** YOUR OBJECTIVE **
Go through the entries below and work out how many lines include "yang". Answer with the number only.

** DATASET **
::::::::::

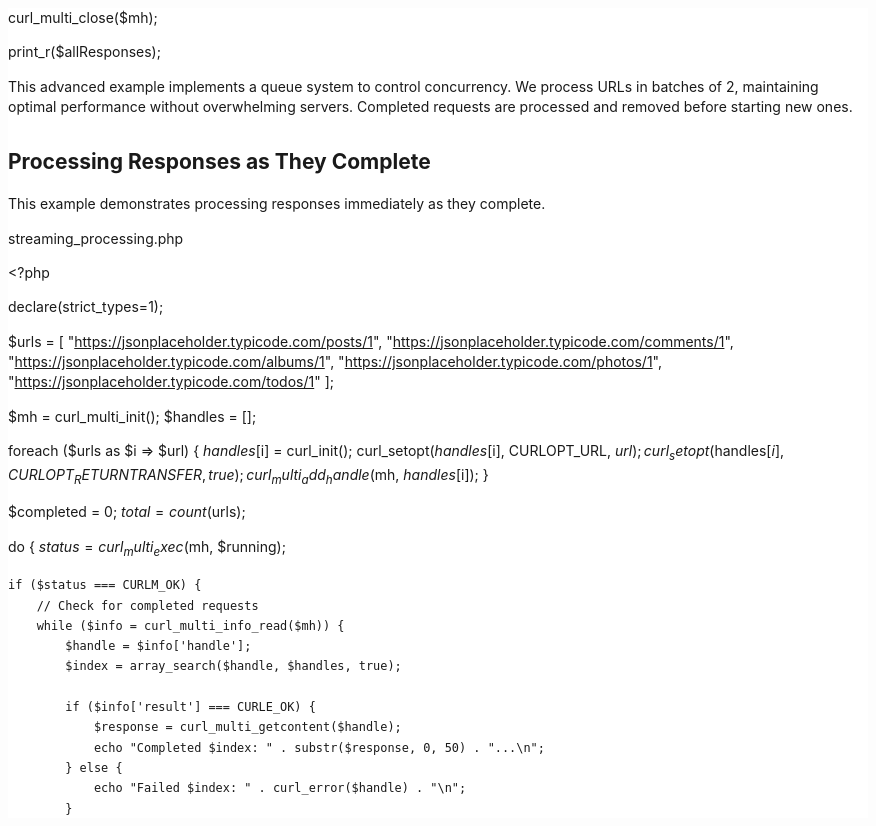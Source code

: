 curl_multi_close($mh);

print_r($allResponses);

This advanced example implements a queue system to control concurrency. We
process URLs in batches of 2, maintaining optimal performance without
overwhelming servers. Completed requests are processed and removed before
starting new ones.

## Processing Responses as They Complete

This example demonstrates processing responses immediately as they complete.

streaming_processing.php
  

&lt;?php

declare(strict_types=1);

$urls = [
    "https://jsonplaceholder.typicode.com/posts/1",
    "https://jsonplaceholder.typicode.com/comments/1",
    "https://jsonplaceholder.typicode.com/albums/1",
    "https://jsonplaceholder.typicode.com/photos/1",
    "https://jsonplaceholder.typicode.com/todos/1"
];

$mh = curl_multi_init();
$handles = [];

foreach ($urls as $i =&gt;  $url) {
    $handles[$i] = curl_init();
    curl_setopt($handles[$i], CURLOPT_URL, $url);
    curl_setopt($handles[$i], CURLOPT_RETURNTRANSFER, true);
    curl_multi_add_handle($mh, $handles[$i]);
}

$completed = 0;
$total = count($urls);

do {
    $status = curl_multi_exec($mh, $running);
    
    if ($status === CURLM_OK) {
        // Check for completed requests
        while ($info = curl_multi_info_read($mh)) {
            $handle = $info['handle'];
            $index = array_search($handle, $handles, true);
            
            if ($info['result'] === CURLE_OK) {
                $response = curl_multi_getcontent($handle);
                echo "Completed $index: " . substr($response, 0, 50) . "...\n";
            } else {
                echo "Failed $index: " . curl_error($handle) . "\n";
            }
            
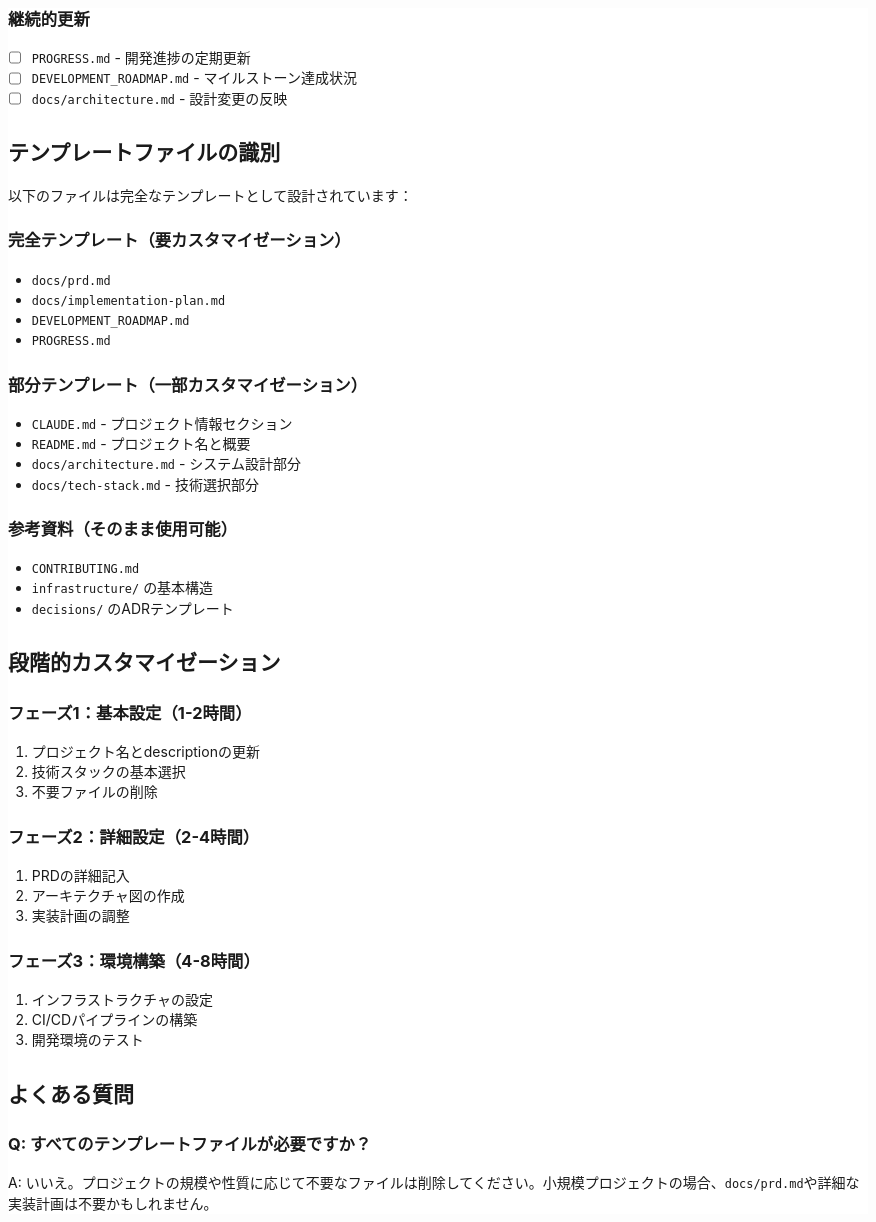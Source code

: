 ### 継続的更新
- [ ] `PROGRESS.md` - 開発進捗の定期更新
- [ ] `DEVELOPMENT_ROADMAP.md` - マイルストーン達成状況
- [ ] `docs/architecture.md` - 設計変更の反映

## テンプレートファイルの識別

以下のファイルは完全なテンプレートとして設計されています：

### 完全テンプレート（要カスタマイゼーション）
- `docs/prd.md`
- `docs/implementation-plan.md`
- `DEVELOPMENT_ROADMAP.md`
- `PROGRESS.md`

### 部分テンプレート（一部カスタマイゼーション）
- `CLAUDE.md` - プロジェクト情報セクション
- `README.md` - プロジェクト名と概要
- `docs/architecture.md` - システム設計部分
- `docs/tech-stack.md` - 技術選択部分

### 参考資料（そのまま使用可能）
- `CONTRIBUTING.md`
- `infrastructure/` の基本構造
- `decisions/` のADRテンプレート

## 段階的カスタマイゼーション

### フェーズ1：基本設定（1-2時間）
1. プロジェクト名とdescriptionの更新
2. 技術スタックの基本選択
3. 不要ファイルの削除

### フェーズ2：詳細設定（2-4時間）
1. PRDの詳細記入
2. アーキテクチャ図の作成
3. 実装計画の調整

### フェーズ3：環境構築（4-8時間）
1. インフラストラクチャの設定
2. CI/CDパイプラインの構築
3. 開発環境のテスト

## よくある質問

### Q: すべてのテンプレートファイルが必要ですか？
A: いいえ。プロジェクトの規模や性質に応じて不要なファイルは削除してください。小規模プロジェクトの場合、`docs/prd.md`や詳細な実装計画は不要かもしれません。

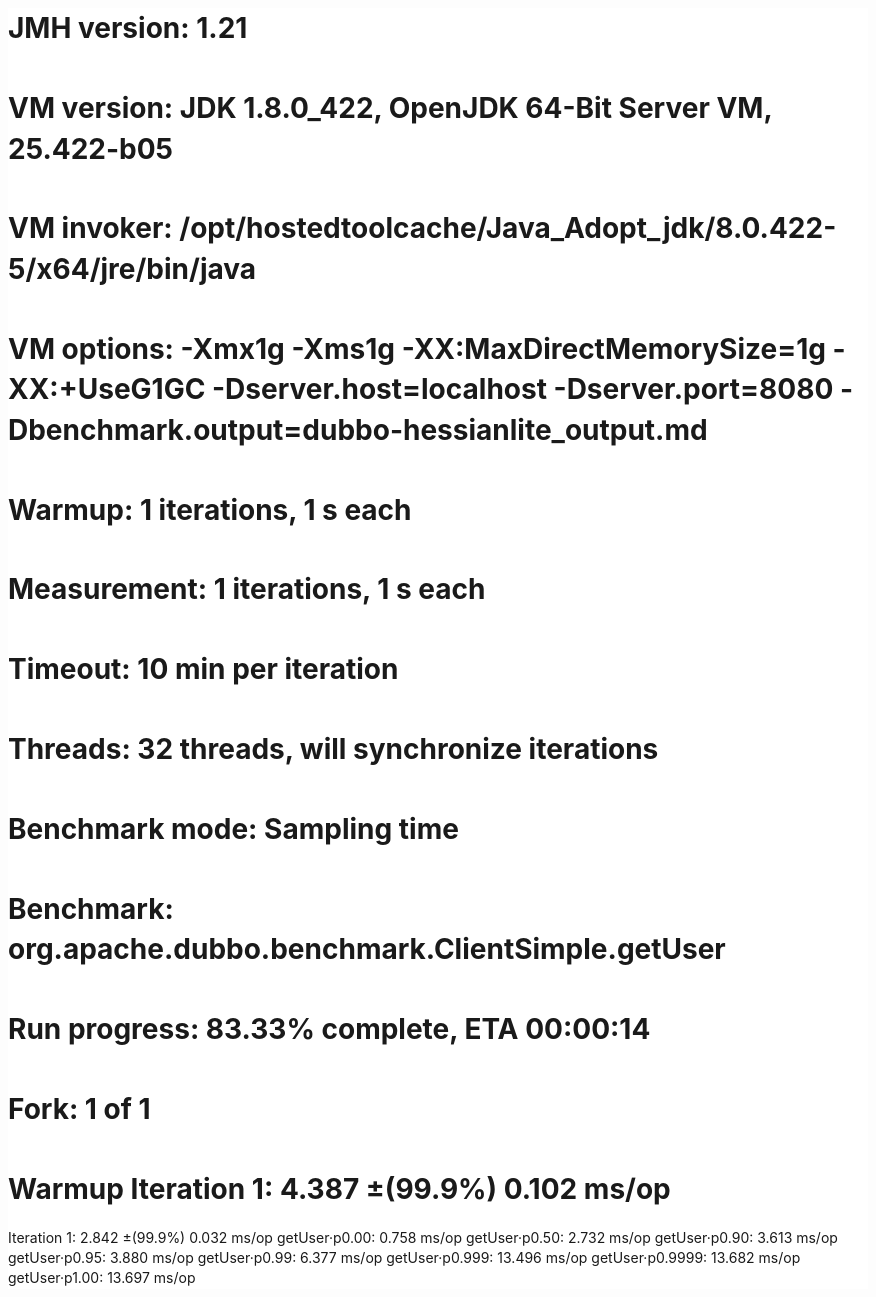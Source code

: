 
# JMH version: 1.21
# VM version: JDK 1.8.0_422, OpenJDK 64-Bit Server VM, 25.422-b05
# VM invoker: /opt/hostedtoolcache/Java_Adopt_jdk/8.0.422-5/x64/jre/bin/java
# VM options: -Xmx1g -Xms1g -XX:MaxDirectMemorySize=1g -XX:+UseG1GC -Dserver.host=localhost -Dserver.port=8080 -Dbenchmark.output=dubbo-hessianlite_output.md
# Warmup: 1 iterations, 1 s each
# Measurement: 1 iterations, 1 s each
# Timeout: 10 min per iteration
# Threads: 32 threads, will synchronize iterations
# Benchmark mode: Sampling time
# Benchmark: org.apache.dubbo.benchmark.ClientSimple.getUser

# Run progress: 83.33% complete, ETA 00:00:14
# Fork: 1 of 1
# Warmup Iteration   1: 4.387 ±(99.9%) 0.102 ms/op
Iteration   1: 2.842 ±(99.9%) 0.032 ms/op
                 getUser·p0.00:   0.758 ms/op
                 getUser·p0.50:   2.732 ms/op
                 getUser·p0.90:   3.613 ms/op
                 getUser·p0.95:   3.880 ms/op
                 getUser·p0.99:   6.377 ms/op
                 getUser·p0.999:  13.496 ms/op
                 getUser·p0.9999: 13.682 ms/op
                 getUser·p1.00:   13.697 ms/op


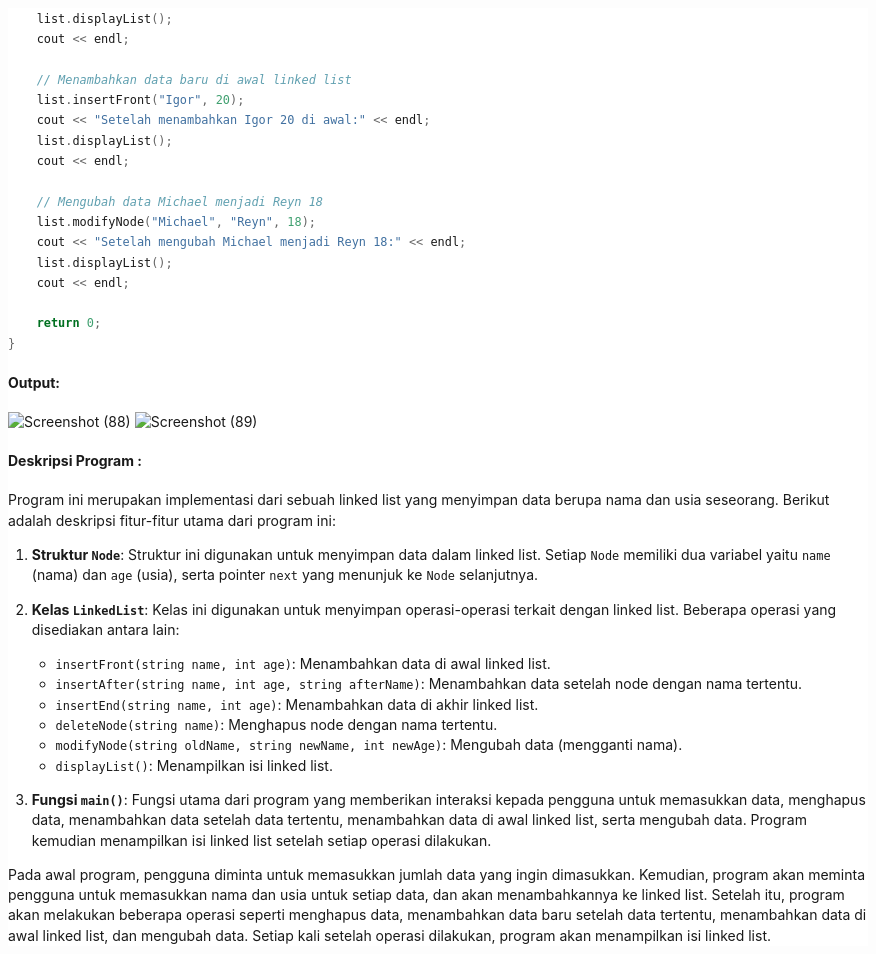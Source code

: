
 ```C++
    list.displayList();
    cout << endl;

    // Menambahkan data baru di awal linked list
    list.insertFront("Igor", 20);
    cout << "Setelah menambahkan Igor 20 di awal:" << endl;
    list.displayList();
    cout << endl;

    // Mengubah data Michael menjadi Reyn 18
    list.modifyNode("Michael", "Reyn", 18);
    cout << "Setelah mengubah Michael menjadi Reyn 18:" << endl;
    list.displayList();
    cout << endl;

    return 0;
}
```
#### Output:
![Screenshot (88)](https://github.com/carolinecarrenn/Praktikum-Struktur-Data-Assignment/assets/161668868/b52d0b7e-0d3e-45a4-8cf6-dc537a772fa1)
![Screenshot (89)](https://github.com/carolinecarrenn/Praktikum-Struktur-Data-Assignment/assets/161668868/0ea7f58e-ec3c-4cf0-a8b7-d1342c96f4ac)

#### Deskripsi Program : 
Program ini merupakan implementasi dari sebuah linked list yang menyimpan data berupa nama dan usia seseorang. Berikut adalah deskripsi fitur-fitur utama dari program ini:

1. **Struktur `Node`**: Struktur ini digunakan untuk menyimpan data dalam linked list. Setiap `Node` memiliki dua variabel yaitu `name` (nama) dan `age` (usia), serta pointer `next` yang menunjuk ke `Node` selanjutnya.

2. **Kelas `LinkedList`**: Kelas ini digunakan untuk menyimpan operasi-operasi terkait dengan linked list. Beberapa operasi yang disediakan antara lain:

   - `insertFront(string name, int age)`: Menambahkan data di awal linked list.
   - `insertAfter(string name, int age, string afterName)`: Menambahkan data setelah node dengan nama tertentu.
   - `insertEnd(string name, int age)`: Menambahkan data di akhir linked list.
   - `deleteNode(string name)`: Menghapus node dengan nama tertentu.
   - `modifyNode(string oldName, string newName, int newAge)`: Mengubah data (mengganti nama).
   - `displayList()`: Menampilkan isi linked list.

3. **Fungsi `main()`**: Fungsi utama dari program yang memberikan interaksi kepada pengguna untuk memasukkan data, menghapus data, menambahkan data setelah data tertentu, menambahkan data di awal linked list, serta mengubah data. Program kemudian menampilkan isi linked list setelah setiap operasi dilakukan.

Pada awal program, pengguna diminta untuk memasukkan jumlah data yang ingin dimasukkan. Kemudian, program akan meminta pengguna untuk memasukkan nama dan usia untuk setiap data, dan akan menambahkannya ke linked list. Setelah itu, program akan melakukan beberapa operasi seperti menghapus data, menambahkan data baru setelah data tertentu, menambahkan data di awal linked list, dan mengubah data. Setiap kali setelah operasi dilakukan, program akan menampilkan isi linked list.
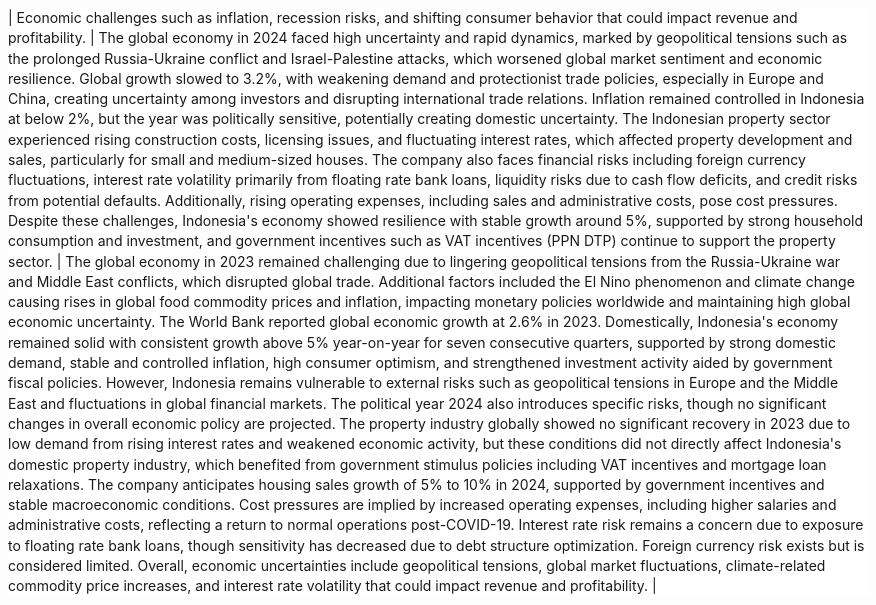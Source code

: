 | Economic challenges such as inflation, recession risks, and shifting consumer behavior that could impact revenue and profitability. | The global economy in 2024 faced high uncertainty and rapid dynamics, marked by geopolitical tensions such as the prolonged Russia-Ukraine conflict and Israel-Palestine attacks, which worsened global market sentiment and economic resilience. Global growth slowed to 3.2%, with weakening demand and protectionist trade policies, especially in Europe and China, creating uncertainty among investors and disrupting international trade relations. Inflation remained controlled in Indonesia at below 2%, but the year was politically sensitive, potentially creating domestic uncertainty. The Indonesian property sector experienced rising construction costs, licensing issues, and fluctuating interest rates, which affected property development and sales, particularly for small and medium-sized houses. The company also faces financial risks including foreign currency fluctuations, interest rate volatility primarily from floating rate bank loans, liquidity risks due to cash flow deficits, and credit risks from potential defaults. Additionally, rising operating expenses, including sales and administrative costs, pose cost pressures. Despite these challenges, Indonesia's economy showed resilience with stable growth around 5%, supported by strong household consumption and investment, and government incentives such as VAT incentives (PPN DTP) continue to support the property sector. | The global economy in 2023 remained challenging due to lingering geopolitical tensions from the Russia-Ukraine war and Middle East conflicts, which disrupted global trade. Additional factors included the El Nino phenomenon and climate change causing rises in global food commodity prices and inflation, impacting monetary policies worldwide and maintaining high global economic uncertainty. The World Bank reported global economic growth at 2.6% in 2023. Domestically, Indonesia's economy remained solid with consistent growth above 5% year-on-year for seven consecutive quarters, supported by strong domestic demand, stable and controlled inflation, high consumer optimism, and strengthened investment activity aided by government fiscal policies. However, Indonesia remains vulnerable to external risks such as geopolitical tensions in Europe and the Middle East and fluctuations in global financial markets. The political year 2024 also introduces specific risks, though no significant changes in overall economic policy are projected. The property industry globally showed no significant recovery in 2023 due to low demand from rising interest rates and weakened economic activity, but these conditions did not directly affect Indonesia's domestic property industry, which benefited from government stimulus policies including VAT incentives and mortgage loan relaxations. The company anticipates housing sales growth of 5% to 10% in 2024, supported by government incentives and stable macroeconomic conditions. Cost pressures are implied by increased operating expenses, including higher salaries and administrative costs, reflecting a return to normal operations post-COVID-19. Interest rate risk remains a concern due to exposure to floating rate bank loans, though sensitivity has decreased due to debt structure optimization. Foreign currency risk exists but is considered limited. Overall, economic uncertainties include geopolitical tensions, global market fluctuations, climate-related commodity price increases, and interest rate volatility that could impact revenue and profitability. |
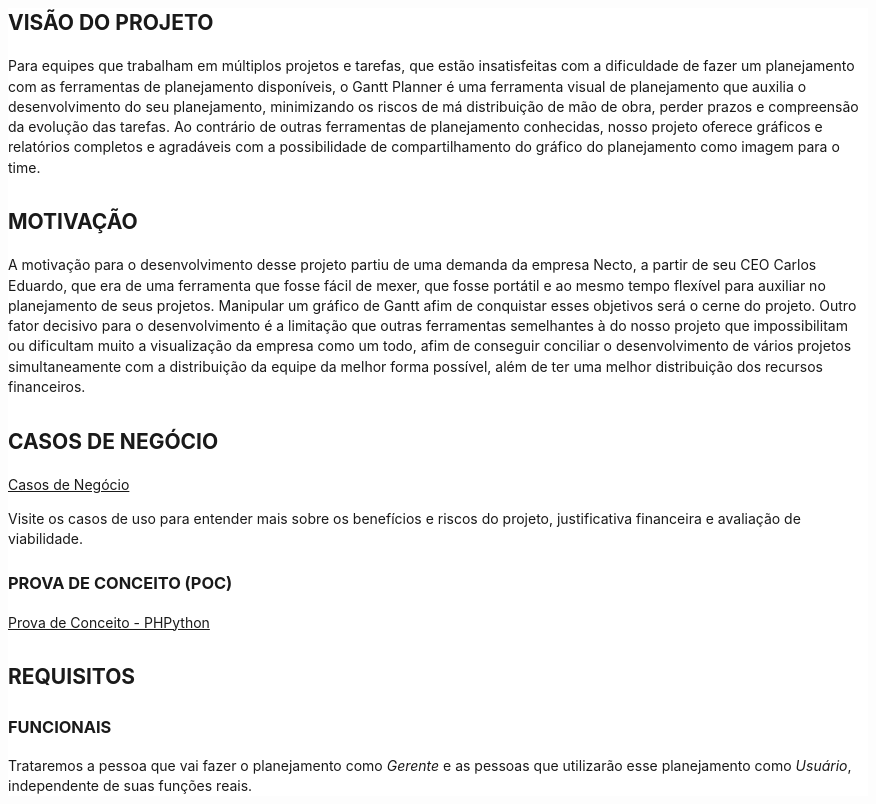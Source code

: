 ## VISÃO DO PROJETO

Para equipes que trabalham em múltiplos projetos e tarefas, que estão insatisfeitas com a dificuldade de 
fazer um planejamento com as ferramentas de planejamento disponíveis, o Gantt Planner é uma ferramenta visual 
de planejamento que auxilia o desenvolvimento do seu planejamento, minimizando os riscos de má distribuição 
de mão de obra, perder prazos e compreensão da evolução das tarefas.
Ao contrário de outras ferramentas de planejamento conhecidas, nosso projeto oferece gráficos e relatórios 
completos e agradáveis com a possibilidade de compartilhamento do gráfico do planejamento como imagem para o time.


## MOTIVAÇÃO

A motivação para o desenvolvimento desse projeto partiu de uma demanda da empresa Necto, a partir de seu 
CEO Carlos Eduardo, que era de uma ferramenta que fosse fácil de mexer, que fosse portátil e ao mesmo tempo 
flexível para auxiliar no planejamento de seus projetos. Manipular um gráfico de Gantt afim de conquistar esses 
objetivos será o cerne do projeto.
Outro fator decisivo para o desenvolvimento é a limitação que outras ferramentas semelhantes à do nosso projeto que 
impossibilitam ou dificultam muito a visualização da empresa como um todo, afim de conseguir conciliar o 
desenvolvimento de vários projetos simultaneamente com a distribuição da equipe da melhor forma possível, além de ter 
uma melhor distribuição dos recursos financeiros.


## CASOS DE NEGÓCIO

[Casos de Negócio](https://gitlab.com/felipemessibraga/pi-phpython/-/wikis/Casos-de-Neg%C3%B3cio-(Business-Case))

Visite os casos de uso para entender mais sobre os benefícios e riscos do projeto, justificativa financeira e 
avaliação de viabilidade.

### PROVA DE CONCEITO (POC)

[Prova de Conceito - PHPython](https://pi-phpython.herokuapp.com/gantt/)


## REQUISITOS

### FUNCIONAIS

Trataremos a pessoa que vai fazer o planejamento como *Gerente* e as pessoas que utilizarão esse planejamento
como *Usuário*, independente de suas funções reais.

::::::::::

** EXERCISE RESULT **
5